Clearly the "real" CPU speed is somewhere around 2000.200 MHz.
measured CPU speed | measured drift
(MHz) | (ppm)
---------------------------------------
2000.153 | -23
2000.215 | 8
2000.321 | 61
2000.367 | 84
As I've stated before, I don't believe the oscillator is really this
unstable, but I could be wrong. After all, my CPU measurements varied
much more than yours, especially from one run to the next. However, I'm
still open to the possibility that linux's approach to speed measurement
is less than perfect (at least for my version of linux). These
measurements were on a core 2 duo (2 processors) running RedHawk linux
2.6.18.8. Hal, can you tell me which version of linux resulted in your
list of speed measurements?
I also wonder if the use of two processors has any impact on this
behavior. I tried forcing CPU affinity for the NTP process, but it
didn't have any effect on the measured drift value.
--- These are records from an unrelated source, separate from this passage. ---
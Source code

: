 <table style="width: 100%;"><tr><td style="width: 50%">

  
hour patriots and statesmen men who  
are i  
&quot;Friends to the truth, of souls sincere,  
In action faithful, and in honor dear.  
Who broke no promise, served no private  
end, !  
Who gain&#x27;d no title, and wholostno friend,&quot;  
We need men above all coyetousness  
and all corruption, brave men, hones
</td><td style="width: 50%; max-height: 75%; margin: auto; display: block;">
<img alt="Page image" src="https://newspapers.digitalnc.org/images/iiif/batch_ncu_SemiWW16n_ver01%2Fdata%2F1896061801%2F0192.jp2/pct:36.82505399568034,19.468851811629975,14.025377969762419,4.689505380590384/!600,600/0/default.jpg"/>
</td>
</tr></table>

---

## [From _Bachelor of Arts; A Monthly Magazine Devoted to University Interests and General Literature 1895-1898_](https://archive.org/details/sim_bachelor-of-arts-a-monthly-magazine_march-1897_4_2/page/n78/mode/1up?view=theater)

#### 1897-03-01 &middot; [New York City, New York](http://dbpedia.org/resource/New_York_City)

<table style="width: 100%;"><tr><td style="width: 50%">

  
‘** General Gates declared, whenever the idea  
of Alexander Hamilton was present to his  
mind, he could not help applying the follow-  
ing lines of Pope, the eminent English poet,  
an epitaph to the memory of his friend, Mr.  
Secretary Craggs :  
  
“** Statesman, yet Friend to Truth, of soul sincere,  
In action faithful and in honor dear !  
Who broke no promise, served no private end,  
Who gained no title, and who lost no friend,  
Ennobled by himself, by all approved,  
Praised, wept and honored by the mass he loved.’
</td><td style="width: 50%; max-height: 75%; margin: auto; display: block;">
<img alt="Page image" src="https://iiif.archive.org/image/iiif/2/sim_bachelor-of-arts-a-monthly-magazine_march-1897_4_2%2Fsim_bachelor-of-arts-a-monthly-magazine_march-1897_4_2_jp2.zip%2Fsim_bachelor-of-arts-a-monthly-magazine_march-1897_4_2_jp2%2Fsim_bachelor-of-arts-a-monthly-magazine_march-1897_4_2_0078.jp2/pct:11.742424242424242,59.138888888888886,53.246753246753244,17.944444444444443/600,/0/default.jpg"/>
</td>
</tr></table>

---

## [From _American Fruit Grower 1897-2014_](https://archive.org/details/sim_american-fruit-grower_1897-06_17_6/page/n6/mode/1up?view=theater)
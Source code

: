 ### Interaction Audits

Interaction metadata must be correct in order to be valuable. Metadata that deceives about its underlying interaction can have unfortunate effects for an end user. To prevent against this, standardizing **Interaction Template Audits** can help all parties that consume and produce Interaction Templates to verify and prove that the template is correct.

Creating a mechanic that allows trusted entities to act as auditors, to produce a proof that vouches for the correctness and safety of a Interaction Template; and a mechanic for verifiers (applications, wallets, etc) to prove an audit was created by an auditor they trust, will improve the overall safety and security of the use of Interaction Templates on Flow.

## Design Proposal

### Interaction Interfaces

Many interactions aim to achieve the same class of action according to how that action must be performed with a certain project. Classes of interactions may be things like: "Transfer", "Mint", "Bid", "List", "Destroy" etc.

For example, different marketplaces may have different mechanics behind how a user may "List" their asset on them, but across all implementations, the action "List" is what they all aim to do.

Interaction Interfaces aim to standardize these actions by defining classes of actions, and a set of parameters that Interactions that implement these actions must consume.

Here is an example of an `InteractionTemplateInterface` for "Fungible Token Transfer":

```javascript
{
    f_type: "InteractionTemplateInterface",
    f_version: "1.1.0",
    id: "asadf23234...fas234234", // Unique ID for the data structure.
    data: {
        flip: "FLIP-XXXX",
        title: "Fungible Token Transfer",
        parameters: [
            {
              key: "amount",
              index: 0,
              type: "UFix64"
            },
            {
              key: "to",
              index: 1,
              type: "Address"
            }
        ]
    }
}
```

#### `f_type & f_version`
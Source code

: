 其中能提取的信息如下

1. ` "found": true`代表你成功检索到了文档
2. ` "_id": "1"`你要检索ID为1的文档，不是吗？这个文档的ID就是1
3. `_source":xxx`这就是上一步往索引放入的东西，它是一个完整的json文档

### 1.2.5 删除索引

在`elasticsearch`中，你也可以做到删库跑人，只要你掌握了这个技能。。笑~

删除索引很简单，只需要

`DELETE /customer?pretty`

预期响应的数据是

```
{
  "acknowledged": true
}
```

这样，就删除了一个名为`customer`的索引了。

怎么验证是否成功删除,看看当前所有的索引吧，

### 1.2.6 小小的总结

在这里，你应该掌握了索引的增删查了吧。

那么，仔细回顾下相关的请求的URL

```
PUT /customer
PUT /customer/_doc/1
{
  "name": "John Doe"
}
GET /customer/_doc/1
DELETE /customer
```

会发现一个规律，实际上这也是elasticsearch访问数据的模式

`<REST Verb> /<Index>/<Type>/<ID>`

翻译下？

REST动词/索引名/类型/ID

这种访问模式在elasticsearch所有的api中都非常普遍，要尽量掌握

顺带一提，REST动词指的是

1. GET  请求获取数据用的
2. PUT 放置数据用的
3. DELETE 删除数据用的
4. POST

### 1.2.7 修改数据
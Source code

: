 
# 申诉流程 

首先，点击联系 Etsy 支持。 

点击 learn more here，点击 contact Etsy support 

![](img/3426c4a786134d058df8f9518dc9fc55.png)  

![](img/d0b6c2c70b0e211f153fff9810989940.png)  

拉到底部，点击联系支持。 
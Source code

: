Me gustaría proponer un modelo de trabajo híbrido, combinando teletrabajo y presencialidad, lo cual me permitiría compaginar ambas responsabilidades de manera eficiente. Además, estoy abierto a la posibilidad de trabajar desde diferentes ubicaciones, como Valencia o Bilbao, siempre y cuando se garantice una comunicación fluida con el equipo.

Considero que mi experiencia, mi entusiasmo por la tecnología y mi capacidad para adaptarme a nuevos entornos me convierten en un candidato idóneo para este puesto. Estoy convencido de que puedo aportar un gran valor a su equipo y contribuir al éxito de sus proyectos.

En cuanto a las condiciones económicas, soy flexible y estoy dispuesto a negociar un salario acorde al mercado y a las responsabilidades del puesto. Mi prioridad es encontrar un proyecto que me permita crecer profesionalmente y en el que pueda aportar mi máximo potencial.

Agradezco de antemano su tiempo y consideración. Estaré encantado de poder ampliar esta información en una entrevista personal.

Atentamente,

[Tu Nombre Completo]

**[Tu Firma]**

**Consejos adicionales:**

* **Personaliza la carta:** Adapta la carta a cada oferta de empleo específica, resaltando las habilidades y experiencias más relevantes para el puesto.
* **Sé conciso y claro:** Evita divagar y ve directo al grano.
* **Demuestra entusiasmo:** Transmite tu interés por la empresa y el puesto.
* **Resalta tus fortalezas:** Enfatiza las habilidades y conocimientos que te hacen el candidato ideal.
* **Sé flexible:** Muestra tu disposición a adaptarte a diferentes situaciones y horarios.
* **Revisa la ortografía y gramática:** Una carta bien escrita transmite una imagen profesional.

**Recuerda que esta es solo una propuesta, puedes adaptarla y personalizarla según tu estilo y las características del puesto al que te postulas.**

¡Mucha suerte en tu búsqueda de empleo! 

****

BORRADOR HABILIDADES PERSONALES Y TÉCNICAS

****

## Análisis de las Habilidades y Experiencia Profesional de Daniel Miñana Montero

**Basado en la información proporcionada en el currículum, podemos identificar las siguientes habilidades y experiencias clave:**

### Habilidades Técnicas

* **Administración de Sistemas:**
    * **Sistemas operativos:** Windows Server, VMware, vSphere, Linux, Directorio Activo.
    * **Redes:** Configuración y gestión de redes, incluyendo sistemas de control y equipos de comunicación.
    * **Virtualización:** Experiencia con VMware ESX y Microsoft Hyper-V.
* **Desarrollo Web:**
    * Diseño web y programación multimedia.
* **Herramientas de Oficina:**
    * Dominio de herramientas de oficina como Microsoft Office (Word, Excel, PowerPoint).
This means that
either there truly is no difference between CPUs (as in different
speed/frequency characteristics) or I wasn't actually moving the process
between CPUs (using /proc/<pid>/affinity). I'm assuming both CPUs have
the same oscillator, so it makes sense that they would measure the same
drift.
Thanks,
Andy
-
Re: Time reset
[color=blue]
>As I've stated before, I don't believe the oscillator is really this
>unstable, but I could be wrong. After all, my CPU measurements varied
>much more than yours, especially from one run to the next. However, I'm
>still open to the possibility that linux's approach to speed measurement
>is less than perfect (at least for my version of linux). These
>measurements were on a core 2 duo (2 processors) running RedHawk linux
>2.6.18.8. Hal, can you tell me which version of linux resulted in your
>list of speed measurements?[/color]
Your crystal is probably fine.
At one point, I hacked my kernel to call the calibration routine
several times and printout the answer. A batch of answers from
the same time (and hopefully same temperature) had the same sort
of scatter.
I'm running 2.6.23 wih a few local hacks. 2.6.19 has similar problems.
--
These are my opinions, not necessarily my employer's. I hate spam.